Data mining and machine learning
Valérie Bécaert Valérie Bécaert
November 26 5 min

Data mining and machine learning

Artificial intelligence and the broader field of data science are rapidly evolving areas of study, and the lines between different technologies and terms are often blurred. Many overlap in their methods and applications, and some are subsets of broader ideas. Data mining and machine learning are two terms that are sometimes used interchangeably, but there are significant differences that are important to understand.

Mining for meaning

Data mining is the general term for discovering hidden patterns in large datasets using methods that include machine learning. It includes approaches such as cluster analysis, which automatically groups together items in a dataset according to shared properties, as well as anomaly detection and other correlative techniques. It also analyzes the relationships between numerous variables and constants within the data to make predictions. It is often confused with Data analysis which is used to test models and hypotheses on the dataset.

Taking all of this into consideration, you may well conclude that the term data mining itself is actually a misnomer. After all, gold mining refers to the substance being mined, not the place from which it’s taken. With data mining, the same principle applies — it’s not the data that’s being mined, but instead, understanding is mined from the data. A more literal term would perhaps be insight mining or meaning mining.

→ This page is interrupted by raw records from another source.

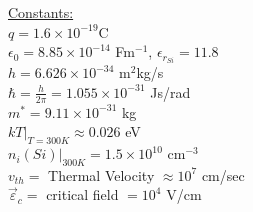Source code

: \documentclass[12pt]{article}
\begin{document}
\begin{small}
\begin{multicols*}{2}
			\noindent\underline{Constants:}\\
			$q = 1.6\times10^{-19}$C\\
			$\epsilon_0 = 8.85\times10^{-14}$ Fm$^{-1}$,  $\epsilon_{r_{Si}} = 11.8$\\
			$h = 6.626 \times 10^{-34}$ m$^2$kg/s\\
			$\hbar = \frac{h}{2\pi} = 1.055 \times 10^{-31} $ Js/rad\\ 
			$m^* = 9.11 \times 10^{-31}$ kg\\
			$kT|_{T=300K} \approx 0.026$ eV \\
			$n_i(Si)|_{300K} = 1.5 \times 10^{10}$ cm$^{-3}$\\
			$v_{th} =$ Thermal Velocity $\approx 10^7$ cm/sec \\
			$\vec{\varepsilon}_c =$ critical field $= 10^4$ V/cm\\\\
		\end{multicols*}
	

		\pagebreak
		

\end{small}
\end{document}
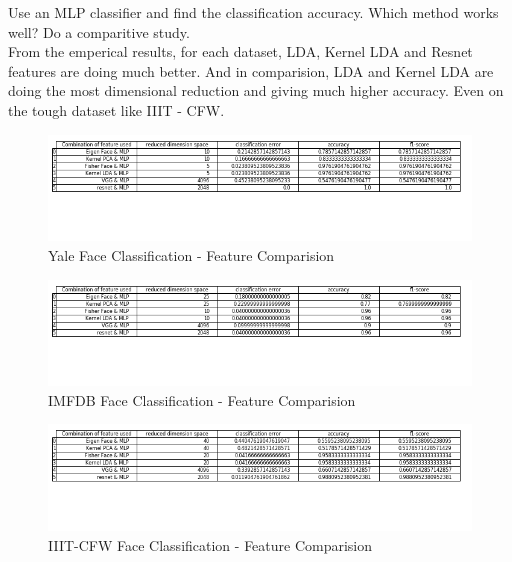\documentclass[12pt]{article}
\newenvironment{problem}[2][Problem]{\begin{trivlist}
\item[\hskip \labelsep {\bfseries #1}\hskip \labelsep {\bfseries #2.}]}{\end{trivlist}}
\begin{document}
\begin{problem}{2}
	Use an MLP classifier and find the classification accuracy. Which method works well? Do a comparitive
	study.
	\\
	From the emperical results, for each dataset, LDA, Kernel LDA and Resnet features are doing much better. And in comparision, LDA and Kernel LDA are doing the most dimensional reduction and giving much higher accuracy. Even on the tough dataset like IIIT - CFW. 
	
	
			\begin{figure}[H]
		\centering
		\includegraphics[width=16cm]{Yale_Face_Classification_Feature_Comparision.png}
		\caption{Yale Face Classification - Feature Comparision}
		\label{fig:verticalcell}
	\end{figure}
	
	
	\begin{figure}[H]
		\centering
		\includegraphics[width=16cm]{IMFDB_Face_Classification_Feature_Comparision.png}
		\caption{IMFDB Face Classification - Feature Comparision}
		\label{fig:verticalcell}
	\end{figure}


	
	\begin{figure}[H]
		\centering
		\includegraphics[width=16cm]{IIIT_CFW_Face_Classification_Feature_Comparision.png}
		\caption{IIIT-CFW Face Classification - Feature Comparision}
		\label{fig:verticalcell}
	\end{figure}
	
\end{problem}
\end{document}
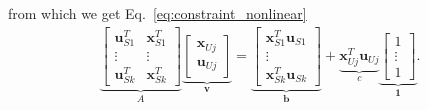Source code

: \documentclass[%
preprint,
 amsmath,amssymb,
 aps,
]{revtex4-1}
\begin{document}
from which we get Eq.~\ref{eq:constraint_nonlinear}
\begin{align*}
\underbrace{
	\begin{bmatrix}
	\bm{u}_{S1}^T & \bm{x}_{S1}^T\\
	\vdots & \vdots\\
	\bm{u}_{Sk}^T & \bm{x}_{Sk}^T
	\end{bmatrix}
}_{A}
\underbrace{
	\begin{bmatrix}
	\bm{x}_{Uj} \\ 
	\bm{u}_{Uj}
	\end{bmatrix}
}_{\bm{v}}
=
\underbrace{
	\begin{bmatrix} 
	\bm{x}_{S1}^T\bm{u}_{S1}\\ 
	\vdots\\
	\bm{x}_{Sk}^T\bm{u}_{Sk}
	\end{bmatrix}
}_{\bm{b}}
+
\underbrace{
	\bm{x}_{Uj}^T\bm{u}_{Uj}
}_{c}
\underbrace{
	\begin{bmatrix}
	1\\
	\vdots\\
	1
	\end{bmatrix}
}_{\bm{1}}.
\end{align*}
\end{document}
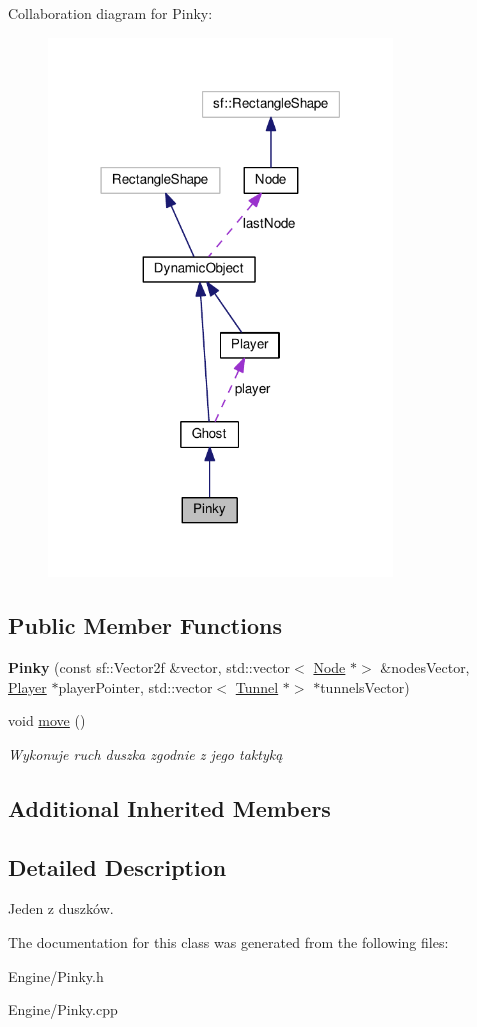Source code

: Collaboration diagram for Pinky\+:\nopagebreak
\begin{figure}[H]
\begin{center}
\leavevmode
\includegraphics[width=259pt]{classPinky__coll__graph}
\end{center}
\end{figure}
\subsection*{Public Member Functions}
\begin{DoxyCompactItemize}
\item 
\mbox{\label{classPinky_a6f64c92d7359c3d7694a9d6e5d73c1a9}} 
{\bfseries Pinky} (const sf\+::\+Vector2f \&vector, std\+::vector$<$ \hyperlink{classNode}{Node} $\ast$$>$ \&nodes\+Vector, \hyperlink{classPlayer}{Player} $\ast$player\+Pointer, std\+::vector$<$ \hyperlink{classTunnel}{Tunnel} $\ast$$>$ $\ast$tunnels\+Vector)
\item 
\mbox{\label{classPinky_afaa17045a3d876bafecc3f77bbc295ff}} 
void \hyperlink{classPinky_afaa17045a3d876bafecc3f77bbc295ff}{move} ()
\begin{DoxyCompactList}\small\item\em Wykonuje ruch duszka zgodnie z jego taktyką \end{DoxyCompactList}\end{DoxyCompactItemize}
\subsection*{Additional Inherited Members}


\subsection{Detailed Description}
Jeden z duszków. 

The documentation for this class was generated from the following files\+:\begin{DoxyCompactItemize}
\item 
Engine/Pinky.\+h\item 
Engine/Pinky.\+cpp\end{DoxyCompactItemize}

That’s why data mining is sometimes also known as “knowledge discovery.” It’s the search for a needle of knowledge in the haystack of a huge dataset — a task that’s perfect for a fast, accurate, and tireless computer to assist with.

Learning and improving

Data mining techniques look for patterns in data, analyzing and extracting insights. Before the advent of AI, they used traditional approaches to software — that is, you had to tell the program exactly what to do and what you’re looking for.

Machine learning deals with data, too, but in a fundamentally different way. It’s a subset of artificial intelligence technology that deals with the ability of an AI system to analyze information and draw out insights. So far, so familiar. But what separates machine learning is the ability to make decisions, learn from them, and apply those lessons to make better decisions in the future.

In order to gain a deeper level of insight or categorize large quantities of data accurately, supervised or semi-supervised machine learning models are trained on selected and labelled data so that they’ll know what they’re looking for. An AI model can learn to discern certain defining features within the training data, and build a frame of reference with which to handle further data.

This expertise, gained from experience, improves these machine learning models, and they become more accurate and effective using the knowledge they accumulate as they analyze data or perform a task. And once they have been trained, they may be able to work with unstructured data, because they can then recognize relevant features without needing them to be pre-labelled.

Searching for trends

One prominent use of data mining is in insurance, where trends can be found in large quantities of claims. This allows insurance companies to adjust the conditions of their coverage and premiums accordingly.

A subset of data mining called text mining is often used for this purpose. In its simplest form, this is a keyword search, like the Find command in an application. But today’s text mining can utilize decision logic and natural language processing to establish relationships between items of data — for instance, customers’ locations and ages. This sophisticated text mining can even analyze customers’ sentiments, such as dissatisfaction, which allows the insurer to plan policies and services that are better targeted to these needs.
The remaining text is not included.